§ **Activity**:
Each entry should be set down again verbatim, with the images omitted.

Dataset entries
Content starts

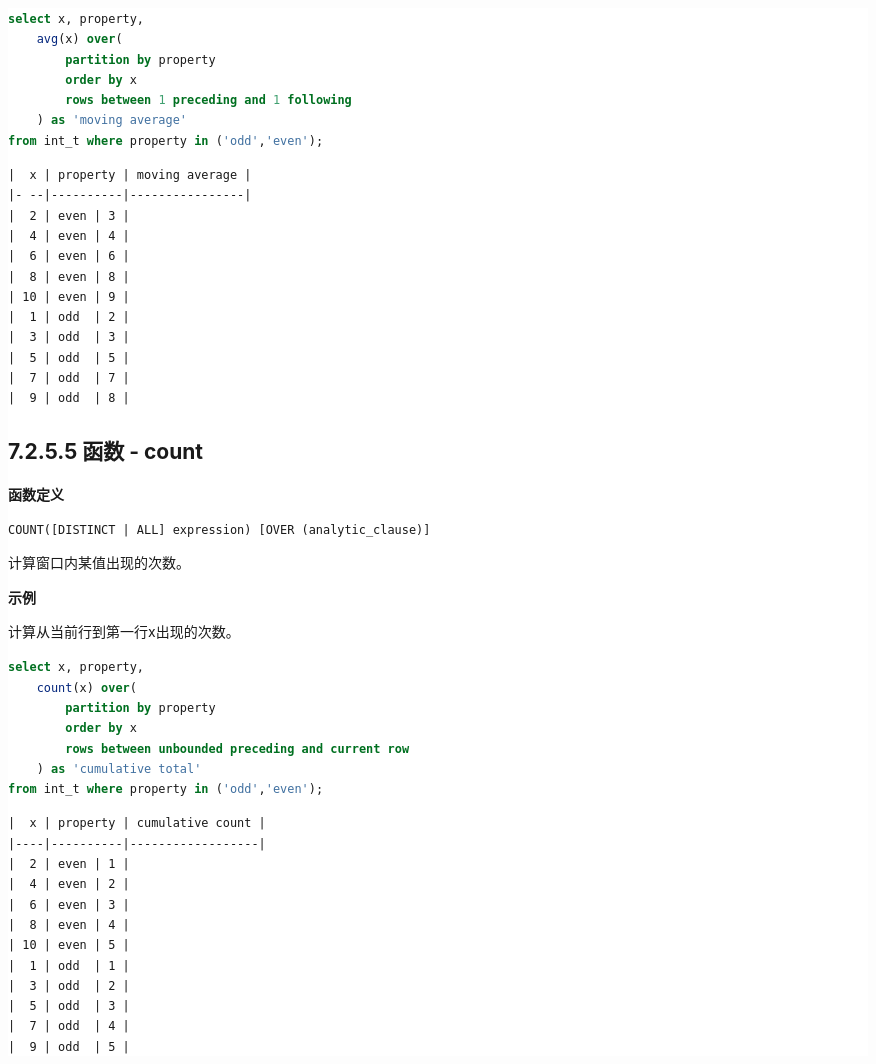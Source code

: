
 ```sql
select x, property,   
    avg(x) over(
        partition by property
        order by x
        rows between 1 preceding and 1 following
    ) as 'moving average'    
from int_t where property in ('odd','even');
```

```text
|  x | property | moving average |
|- --|----------|----------------|
|  2 | even | 3 |
|  4 | even | 4 |
|  6 | even | 6 |
|  8 | even | 8 |
| 10 | even | 9 |
|  1 | odd  | 2 |
|  3 | odd  | 3 |
|  5 | odd  | 5 |
|  7 | odd  | 7 |
|  9 | odd  | 8 |
```

## 7.2.5.5 函数 - count

**函数定义**

`COUNT([DISTINCT | ALL] expression) [OVER (analytic_clause)]`

计算窗口内某值出现的次数。

**示例**

计算从当前行到第一行x出现的次数。

```sql
select x, property,  
    count(x) over(  
        partition by property    
        order by x    
        rows between unbounded preceding and current row
    ) as 'cumulative total'    
from int_t where property in ('odd','even');
```

```text
|  x | property | cumulative count |
|----|----------|------------------|
|  2 | even | 1 |
|  4 | even | 2 |
|  6 | even | 3 |
|  8 | even | 4 |
| 10 | even | 5 |
|  1 | odd  | 1 |
|  3 | odd  | 2 |
|  5 | odd  | 3 |
|  7 | odd  | 4 |
|  9 | odd  | 5 |
```
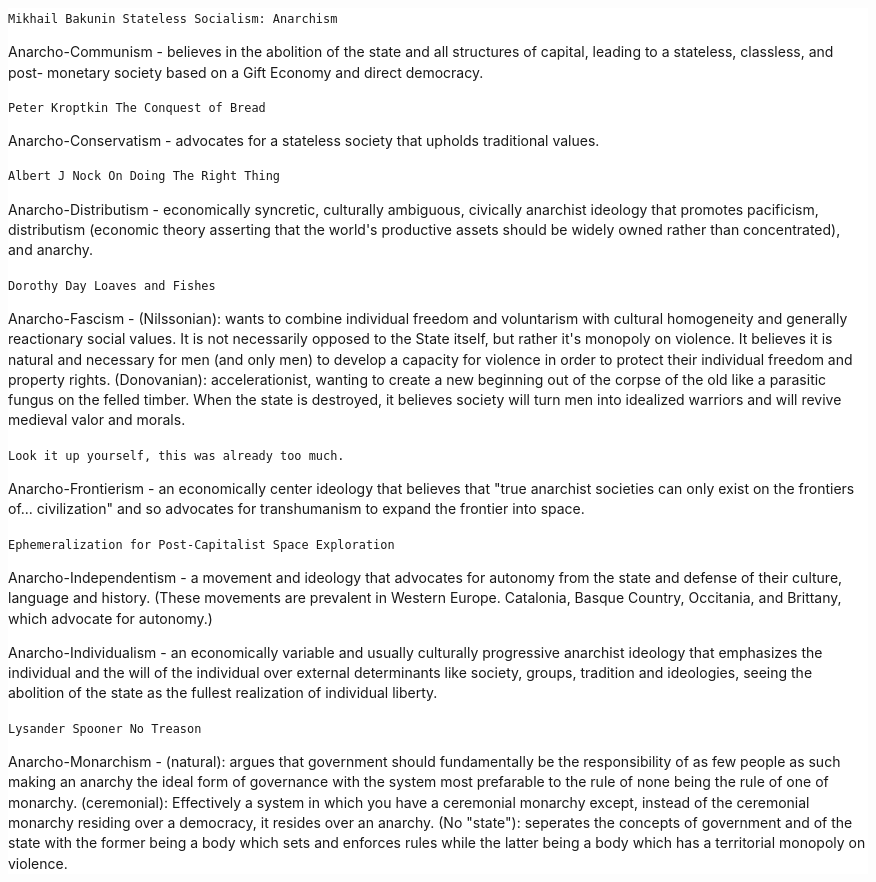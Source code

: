     Mikhail Bakunin Stateless Socialism: Anarchism

Anarcho-Communism - believes in the abolition of the state and all structures of capital, leading to a stateless, classless, and post-
monetary society based on a Gift Economy and direct democracy.

    Peter Kroptkin The Conquest of Bread

Anarcho-Conservatism - advocates for a stateless society that upholds traditional values.

    Albert J Nock On Doing The Right Thing

Anarcho-Distributism - economically syncretic, culturally ambiguous, civically anarchist ideology that promotes pacificism, distributism 
(economic theory asserting that the world's productive assets should be widely owned rather than concentrated), and anarchy.

    Dorothy Day Loaves and Fishes

Anarcho-Fascism - (Nilssonian): wants to combine individual freedom and voluntarism with cultural homogeneity and generally reactionary 
social values. It is not necessarily opposed to the State itself, but rather it's monopoly on violence. It believes it is natural and 
necessary for men (and only men) to develop a capacity for violence in order to protect their individual freedom and property rights. 
(Donovanian): accelerationist, wanting to create a new beginning out of the corpse of the old like a parasitic fungus on the felled 
timber. When the state is destroyed, it believes society will turn men into idealized warriors and will revive medieval valor and morals.

    Look it up yourself, this was already too much.

Anarcho-Frontierism - an economically center ideology that believes that "true anarchist societies can only exist on the frontiers of... 
civilization" and so advocates for transhumanism to expand the frontier into space.

    Ephemeralization for Post-Capitalist Space Exploration

Anarcho-Independentism - a movement and ideology that advocates for autonomy from the state and defense of their culture, language and 
history. (These movements are prevalent in Western Europe. Catalonia, Basque Country, Occitania, and Brittany, which advocate for 
autonomy.)

Anarcho-Individualism - an economically variable and usually culturally progressive anarchist ideology that emphasizes the individual and 
the will of the individual over external determinants like society, groups, tradition and ideologies, seeing the abolition of the state as 
the fullest realization of individual liberty.

    Lysander Spooner No Treason

Anarcho-Monarchism - (natural): argues that government should fundamentally be the responsibility of as few people as such making an 
anarchy the ideal form of governance with the system most prefarable to the rule of none being the rule of one of monarchy. (ceremonial): 
Effectively a system in which you have a ceremonial monarchy except, instead of the ceremonial monarchy residing over a democracy, it 
resides over an anarchy. (No "state"): seperates the concepts of government and of the state with the former being a body which sets and 
enforces rules while the latter being a body which has a territorial monopoly on violence.
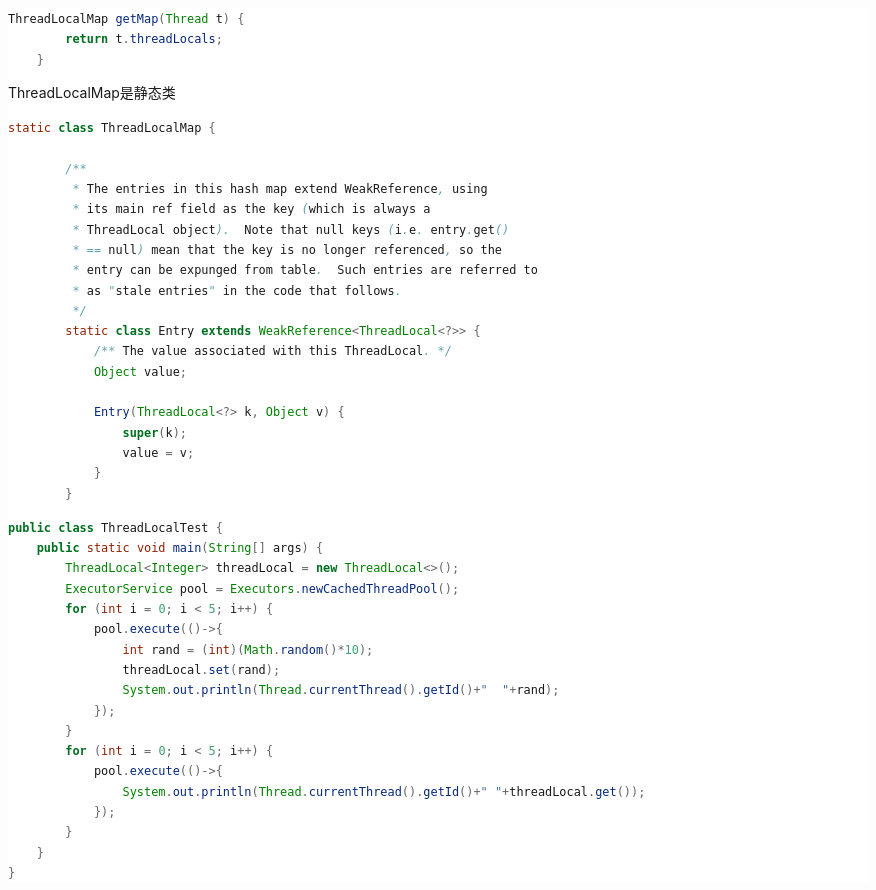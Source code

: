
 ```java
ThreadLocalMap getMap(Thread t) {
        return t.threadLocals;
    }

```

ThreadLocalMap是静态类

```java
static class ThreadLocalMap {

        /**
         * The entries in this hash map extend WeakReference, using
         * its main ref field as the key (which is always a
         * ThreadLocal object).  Note that null keys (i.e. entry.get()
         * == null) mean that the key is no longer referenced, so the
         * entry can be expunged from table.  Such entries are referred to
         * as "stale entries" in the code that follows.
         */
        static class Entry extends WeakReference<ThreadLocal<?>> {
            /** The value associated with this ThreadLocal. */
            Object value;

            Entry(ThreadLocal<?> k, Object v) {
                super(k);
                value = v;
            }
        }
```



```java
public class ThreadLocalTest {
    public static void main(String[] args) {
        ThreadLocal<Integer> threadLocal = new ThreadLocal<>();
        ExecutorService pool = Executors.newCachedThreadPool();
        for (int i = 0; i < 5; i++) {
            pool.execute(()->{
                int rand = (int)(Math.random()*10);
                threadLocal.set(rand);
                System.out.println(Thread.currentThread().getId()+"  "+rand);
            });
        }
        for (int i = 0; i < 5; i++) {
            pool.execute(()->{
                System.out.println(Thread.currentThread().getId()+" "+threadLocal.get());
            });
        }
    }
}
```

Content ends

§ **Exercise result**:
Source code

:
 ```sql
select x, property,   
    avg(x) over(
        partition by property
        order by x
        rows between 1 preceding and 1 following
    ) as 'moving average'    
from int_t where property in ('odd','even');
```

```text
|  x | property | moving average |
|- --|----------|----------------|
|  2 | even | 3 |
|  4 | even | 4 |
|  6 | even | 6 |
|  8 | even | 8 |
| 10 | even | 9 |
|  1 | odd  | 2 |
|  3 | odd  | 3 |
|  5 | odd  | 5 |
|  7 | odd  | 7 |
|  9 | odd  | 8 |
```

## 7.2.5.5 函数 - count

**函数定义**

`COUNT([DISTINCT | ALL] expression) [OVER (analytic_clause)]`

计算窗口内某值出现的次数。

**示例**

计算从当前行到第一行x出现的次数。

```sql
select x, property,  
    count(x) over(  
        partition by property    
        order by x    
        rows between unbounded preceding and current row
    ) as 'cumulative total'    
from int_t where property in ('odd','even');
```

```text
|  x | property | cumulative count |
|----|----------|------------------|
|  2 | even | 1 |
|  4 | even | 2 |
|  6 | even | 3 |
|  8 | even | 4 |
| 10 | even | 5 |
|  1 | odd  | 1 |
|  3 | odd  | 2 |
|  5 | odd  | 3 |
|  7 | odd  | 4 |
|  9 | odd  | 5 |
```
Source code

:     Mikhail Bakunin Stateless Socialism: Anarchism

Anarcho-Communism - believes in the abolition of the state and all structures of capital, leading to a stateless, classless, and post-
monetary society based on a Gift Economy and direct democracy.

    Peter Kroptkin The Conquest of Bread

Anarcho-Conservatism - advocates for a stateless society that upholds traditional values.

    Albert J Nock On Doing The Right Thing

Anarcho-Distributism - economically syncretic, culturally ambiguous, civically anarchist ideology that promotes pacificism, distributism 
(economic theory asserting that the world's productive assets should be widely owned rather than concentrated), and anarchy.

    Dorothy Day Loaves and Fishes

Anarcho-Fascism - (Nilssonian): wants to combine individual freedom and voluntarism with cultural homogeneity and generally reactionary 
social values. It is not necessarily opposed to the State itself, but rather it's monopoly on violence. It believes it is natural and 
necessary for men (and only men) to develop a capacity for violence in order to protect their individual freedom and property rights. 
(Donovanian): accelerationist, wanting to create a new beginning out of the corpse of the old like a parasitic fungus on the felled 
timber. When the state is destroyed, it believes society will turn men into idealized warriors and will revive medieval valor and morals.

    Look it up yourself, this was already too much.

Anarcho-Frontierism - an economically center ideology that believes that "true anarchist societies can only exist on the frontiers of... 
civilization" and so advocates for transhumanism to expand the frontier into space.

    Ephemeralization for Post-Capitalist Space Exploration

Anarcho-Independentism - a movement and ideology that advocates for autonomy from the state and defense of their culture, language and 
history. (These movements are prevalent in Western Europe. Catalonia, Basque Country, Occitania, and Brittany, which advocate for 
autonomy.)

Anarcho-Individualism - an economically variable and usually culturally progressive anarchist ideology that emphasizes the individual and 
the will of the individual over external determinants like society, groups, tradition and ideologies, seeing the abolition of the state as 
the fullest realization of individual liberty.

    Lysander Spooner No Treason

Anarcho-Monarchism - (natural): argues that government should fundamentally be the responsibility of as few people as such making an 
anarchy the ideal form of governance with the system most prefarable to the rule of none being the rule of one of monarchy. (ceremonial): 
Effectively a system in which you have a ceremonial monarchy except, instead of the ceremonial monarchy residing over a democracy, it 
resides over an anarchy. (No "state"): seperates the concepts of government and of the state with the former being a body which sets and 
enforces rules while the latter being a body which has a territorial monopoly on violence.
Source code

:
 ```java
ThreadLocalMap getMap(Thread t) {
        return t.threadLocals;
    }

```

ThreadLocalMap是静态类

```java
static class ThreadLocalMap {

        /**
         * The entries in this hash map extend WeakReference, using
         * its main ref field as the key (which is always a
         * ThreadLocal object).  Note that null keys (i.e. entry.get()
         * == null) mean that the key is no longer referenced, so the
         * entry can be expunged from table.  Such entries are referred to
         * as "stale entries" in the code that follows.
         */
        static class Entry extends WeakReference<ThreadLocal<?>> {
            /** The value associated with this ThreadLocal. */
            Object value;

            Entry(ThreadLocal<?> k, Object v) {
                super(k);
                value = v;
            }
        }
```



```java
public class ThreadLocalTest {
    public static void main(String[] args) {
        ThreadLocal<Integer> threadLocal = new ThreadLocal<>();
        ExecutorService pool = Executors.newCachedThreadPool();
        for (int i = 0; i < 5; i++) {
            pool.execute(()->{
                int rand = (int)(Math.random()*10);
                threadLocal.set(rand);
                System.out.println(Thread.currentThread().getId()+"  "+rand);
            });
        }
        for (int i = 0; i < 5; i++) {
            pool.execute(()->{
                System.out.println(Thread.currentThread().getId()+" "+threadLocal.get());
            });
        }
    }
}
```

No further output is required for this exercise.